Saved data entries
<<<<

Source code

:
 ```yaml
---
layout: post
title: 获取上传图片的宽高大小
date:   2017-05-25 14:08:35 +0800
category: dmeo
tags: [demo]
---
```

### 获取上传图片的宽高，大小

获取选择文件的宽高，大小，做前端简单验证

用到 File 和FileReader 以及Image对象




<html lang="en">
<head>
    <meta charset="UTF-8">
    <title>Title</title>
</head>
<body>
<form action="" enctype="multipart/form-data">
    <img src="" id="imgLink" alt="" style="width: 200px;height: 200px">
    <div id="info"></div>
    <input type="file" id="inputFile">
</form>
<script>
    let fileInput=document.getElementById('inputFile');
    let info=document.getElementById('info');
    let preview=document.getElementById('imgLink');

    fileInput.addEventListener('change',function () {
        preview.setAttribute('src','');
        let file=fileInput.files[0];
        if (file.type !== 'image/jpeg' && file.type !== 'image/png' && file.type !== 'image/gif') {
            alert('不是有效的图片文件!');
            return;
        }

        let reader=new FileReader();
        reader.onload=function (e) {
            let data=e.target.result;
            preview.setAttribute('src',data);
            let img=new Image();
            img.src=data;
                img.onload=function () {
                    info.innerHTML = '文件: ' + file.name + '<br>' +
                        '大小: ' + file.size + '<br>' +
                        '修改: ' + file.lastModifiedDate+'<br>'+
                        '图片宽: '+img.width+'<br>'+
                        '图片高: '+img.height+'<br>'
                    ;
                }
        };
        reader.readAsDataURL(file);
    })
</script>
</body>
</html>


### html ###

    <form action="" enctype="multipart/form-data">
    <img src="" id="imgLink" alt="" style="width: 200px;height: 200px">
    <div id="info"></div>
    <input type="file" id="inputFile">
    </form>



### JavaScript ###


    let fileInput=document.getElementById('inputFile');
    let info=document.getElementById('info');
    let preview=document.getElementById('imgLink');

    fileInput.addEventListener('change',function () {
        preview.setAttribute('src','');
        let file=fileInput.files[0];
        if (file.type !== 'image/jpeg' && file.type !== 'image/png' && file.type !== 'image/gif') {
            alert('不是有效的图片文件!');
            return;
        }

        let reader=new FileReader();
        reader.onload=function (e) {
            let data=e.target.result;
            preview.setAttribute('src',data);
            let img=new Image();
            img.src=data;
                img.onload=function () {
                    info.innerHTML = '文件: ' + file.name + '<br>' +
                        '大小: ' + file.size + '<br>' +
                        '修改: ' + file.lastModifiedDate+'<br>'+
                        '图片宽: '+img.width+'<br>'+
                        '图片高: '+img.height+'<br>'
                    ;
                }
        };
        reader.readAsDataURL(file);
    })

>>>>
<<<<

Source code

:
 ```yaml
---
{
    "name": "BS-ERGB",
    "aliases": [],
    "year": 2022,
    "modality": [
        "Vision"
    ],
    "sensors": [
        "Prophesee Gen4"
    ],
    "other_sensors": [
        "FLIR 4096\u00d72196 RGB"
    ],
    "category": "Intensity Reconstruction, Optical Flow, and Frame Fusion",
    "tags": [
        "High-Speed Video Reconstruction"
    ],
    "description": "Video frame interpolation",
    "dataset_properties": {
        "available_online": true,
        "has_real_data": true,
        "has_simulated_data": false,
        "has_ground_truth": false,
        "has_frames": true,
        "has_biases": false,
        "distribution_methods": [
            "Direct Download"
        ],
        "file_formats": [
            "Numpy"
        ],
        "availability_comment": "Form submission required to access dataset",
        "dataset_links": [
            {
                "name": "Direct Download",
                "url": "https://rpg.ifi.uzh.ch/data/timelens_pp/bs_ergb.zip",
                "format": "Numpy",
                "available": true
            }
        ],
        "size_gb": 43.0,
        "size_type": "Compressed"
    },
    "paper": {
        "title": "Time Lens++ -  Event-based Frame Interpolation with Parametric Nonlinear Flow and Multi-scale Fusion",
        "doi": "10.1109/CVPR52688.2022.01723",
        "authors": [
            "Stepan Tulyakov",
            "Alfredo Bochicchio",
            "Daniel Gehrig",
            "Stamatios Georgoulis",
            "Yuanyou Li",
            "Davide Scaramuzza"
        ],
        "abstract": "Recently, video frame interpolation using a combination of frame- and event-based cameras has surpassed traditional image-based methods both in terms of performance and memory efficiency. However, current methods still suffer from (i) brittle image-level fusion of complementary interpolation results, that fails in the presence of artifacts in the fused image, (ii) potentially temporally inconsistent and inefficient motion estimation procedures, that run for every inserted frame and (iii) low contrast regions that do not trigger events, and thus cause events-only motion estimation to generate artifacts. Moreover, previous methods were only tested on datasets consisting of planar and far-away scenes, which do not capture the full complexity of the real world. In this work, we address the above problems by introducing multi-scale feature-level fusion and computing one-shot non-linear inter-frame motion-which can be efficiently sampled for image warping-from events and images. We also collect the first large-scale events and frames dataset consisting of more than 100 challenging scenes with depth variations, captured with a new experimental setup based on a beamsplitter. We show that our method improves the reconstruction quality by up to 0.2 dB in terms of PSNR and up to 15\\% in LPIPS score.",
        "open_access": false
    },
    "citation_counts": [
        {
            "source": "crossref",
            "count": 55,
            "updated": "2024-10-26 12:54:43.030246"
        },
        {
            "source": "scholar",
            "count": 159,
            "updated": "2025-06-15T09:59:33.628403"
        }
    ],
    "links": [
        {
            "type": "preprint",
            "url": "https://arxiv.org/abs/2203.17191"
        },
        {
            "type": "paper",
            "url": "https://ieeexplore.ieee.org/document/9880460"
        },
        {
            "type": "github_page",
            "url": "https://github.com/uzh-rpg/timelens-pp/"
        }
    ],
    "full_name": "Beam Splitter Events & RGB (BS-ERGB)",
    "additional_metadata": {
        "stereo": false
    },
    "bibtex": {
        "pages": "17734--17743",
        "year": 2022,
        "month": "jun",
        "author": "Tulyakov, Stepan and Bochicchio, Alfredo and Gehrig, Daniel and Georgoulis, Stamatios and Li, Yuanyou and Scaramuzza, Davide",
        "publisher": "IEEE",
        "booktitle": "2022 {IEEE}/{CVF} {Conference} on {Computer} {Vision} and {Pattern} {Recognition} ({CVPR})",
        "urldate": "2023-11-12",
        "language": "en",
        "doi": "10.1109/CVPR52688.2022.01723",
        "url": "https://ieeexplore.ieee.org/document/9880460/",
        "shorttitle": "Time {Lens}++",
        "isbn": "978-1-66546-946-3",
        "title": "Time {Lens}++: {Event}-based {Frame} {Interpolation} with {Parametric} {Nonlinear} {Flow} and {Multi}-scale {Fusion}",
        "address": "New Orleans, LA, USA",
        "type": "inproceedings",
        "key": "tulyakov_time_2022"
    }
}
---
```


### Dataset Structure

>>>>
<<<<

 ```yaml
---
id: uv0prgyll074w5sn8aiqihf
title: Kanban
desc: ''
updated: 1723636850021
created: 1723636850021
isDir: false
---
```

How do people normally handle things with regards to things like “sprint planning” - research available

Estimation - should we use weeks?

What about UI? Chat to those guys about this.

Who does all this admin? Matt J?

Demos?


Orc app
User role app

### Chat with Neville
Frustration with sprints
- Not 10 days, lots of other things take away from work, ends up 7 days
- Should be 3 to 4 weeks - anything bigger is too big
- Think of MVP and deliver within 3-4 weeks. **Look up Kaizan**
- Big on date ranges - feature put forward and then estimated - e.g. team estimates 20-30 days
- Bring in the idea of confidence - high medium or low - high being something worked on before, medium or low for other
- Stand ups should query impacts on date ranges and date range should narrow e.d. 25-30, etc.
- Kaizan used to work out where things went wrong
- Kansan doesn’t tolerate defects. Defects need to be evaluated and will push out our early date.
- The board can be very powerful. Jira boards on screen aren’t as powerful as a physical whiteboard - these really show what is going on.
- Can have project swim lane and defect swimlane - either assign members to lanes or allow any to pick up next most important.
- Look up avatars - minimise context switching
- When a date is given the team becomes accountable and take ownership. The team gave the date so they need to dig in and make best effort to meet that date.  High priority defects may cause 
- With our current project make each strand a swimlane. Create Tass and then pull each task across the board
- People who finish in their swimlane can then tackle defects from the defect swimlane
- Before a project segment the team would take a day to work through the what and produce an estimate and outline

>>>>

- _Exercise goal_: Where a line above contains the word "Parametric", copy that line.

- _Written response_:
        "title": "Time Lens++ -  Event-based Frame Interpolation with Parametric Nonlinear Flow and Multi-scale Fusion",
        "title": "Time {Lens}++: {Event}-based {Frame} {Interpolation} with {Parametric} {Nonlinear} {Flow} and {Multi}-scale {Fusion}",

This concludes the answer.